> Exercise: Check each line of the records below for the word "Cypress" and give the number of lines that have it, with nothing added.

> Information shown:
-- Opening Marker --
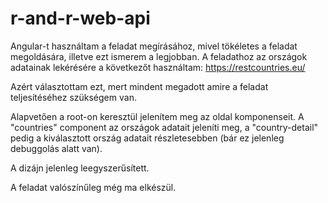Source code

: # r-and-r-web-api

Angular-t használtam a feladat megírásához, mivel tökéletes a feladat megoldására, illetve ezt ismerem a legjobban.
A feladathoz az országok adatainak lekérésére a következőt használtam: 
https://restcountries.eu/

Azért választottam ezt, mert mindent megadott amire a feladat teljesítéséhez szükségem van.


Alapvetően a root-on keresztül jelenítem meg az oldal komponenseit. A "countries" component az országok adatait jeleníti meg, a "country-detail" pedig a kiválasztott ország adatait részletesebben (bár ez jelenleg debuggolás alatt van).

A dizájn jelenleg leegyszerűsített.

A feladat valószínűleg még ma elkészül.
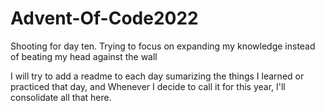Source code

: # Advent-Of-Code2022
Shooting for day ten. Trying to focus on expanding my knowledge instead of beating my head against the wall


I will try to add a readme to each day sumarizing the things I learned or practiced that day, and Whenever I decide to call it for this year, I'll consolidate all that here.
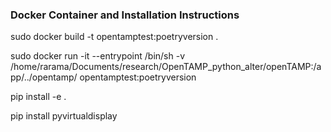 ### Docker Container and Installation Instructions

sudo docker build -t opentamptest:poetryversion . 


sudo docker run -it --entrypoint /bin/sh -v /home/rarama/Documents/research/OpenTAMP_python_alter/openTAMP:/app/../opentamp/ opentamptest:poetryversion

pip install -e .

pip install pyvirtualdisplay
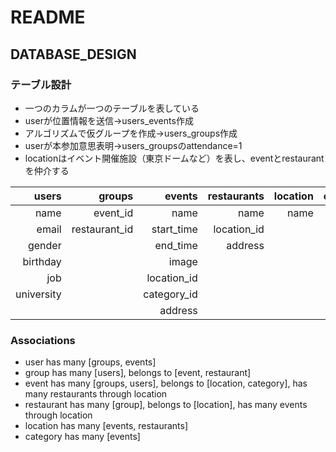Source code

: # README

## DATABASE_DESIGN

### テーブル設計

- 一つのカラムが一つのテーブルを表している
- userが位置情報を送信->users_events作成
- アルゴリズムで仮グループを作成->users_groups作成
- userが本参加意思表明->users_groupsのattendance=1
- locationはイベント開催施設（東京ドームなど）を表し、eventとrestaurantを仲介する

| users | groups | events | restaurants | location | category | users_groups | users_events |
|---:|---:|---:|---:|---:|---:|---:|---:|
| name       | event_id      | name        | name        | name    | name | user_id    | user_id  |
| email      | restaurant_id | start_time  | location_id |         |      | group_id   | event_id |
| gender     |               | end_time    | address     |         |      | attendance |          |
| birthday   |               | image       |             |         |      | evaluation |          |
| job        |               | location_id |             |         |      |            |          |
| university |               | category_id |             |         |      |            |          |
|            |               | address     |             |         |      |            |          |


### Associations

- user has many [groups, events]
- group has many [users], belongs to [event, restaurant]
- event has many [groups, users], belongs to [location, category], has many restaurants through location
- restaurant has many [group], belongs to [location], has many events through location
- location has many [events, restaurants]
- category has many [events]
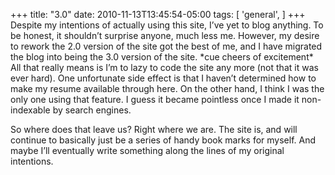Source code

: +++
title: "3.0"
date: 2010-11-13T13:45:54-05:00
tags: [
  'general',
]
+++
Despite my intentions of actually using this site, I&#8217;ve yet to blog anything. To be honest, it shouldn&#8217;t surprise anyone, much less me. However, my desire to rework the 2.0 version of the site got the best of me, and I have migrated the blog into being the 3.0 version of the site. \*cue cheers of excitement\* All that really means is I&#8217;m to lazy to code the site any more (not that it was ever hard). One unfortunate side effect is that I haven&#8217;t determined how to make my resume available through here. On the other hand, I think I was the only one using that feature. I guess it became pointless once I made it non-indexable by search engines.

So where does that leave us? Right where we are. The site is, and will continue to basically just be a series of handy book marks for myself. And maybe I&#8217;ll eventually write something along the lines of my original intentions.
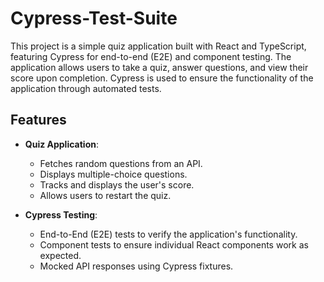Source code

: # Cypress-Test-Suite

This project is a simple quiz application built with React and TypeScript, featuring Cypress for end-to-end (E2E) and component testing. The application allows users to take a quiz, answer questions, and view their score upon completion. Cypress is used to ensure the functionality of the application through automated tests.

## Features

- **Quiz Application**:
  - Fetches random questions from an API.
  - Displays multiple-choice questions.
  - Tracks and displays the user's score.
  - Allows users to restart the quiz.

- **Cypress Testing**:
  - End-to-End (E2E) tests to verify the application's functionality.
  - Component tests to ensure individual React components work as expected.
  - Mocked API responses using Cypress fixtures.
-- Closing Marker --
> Task answer: 4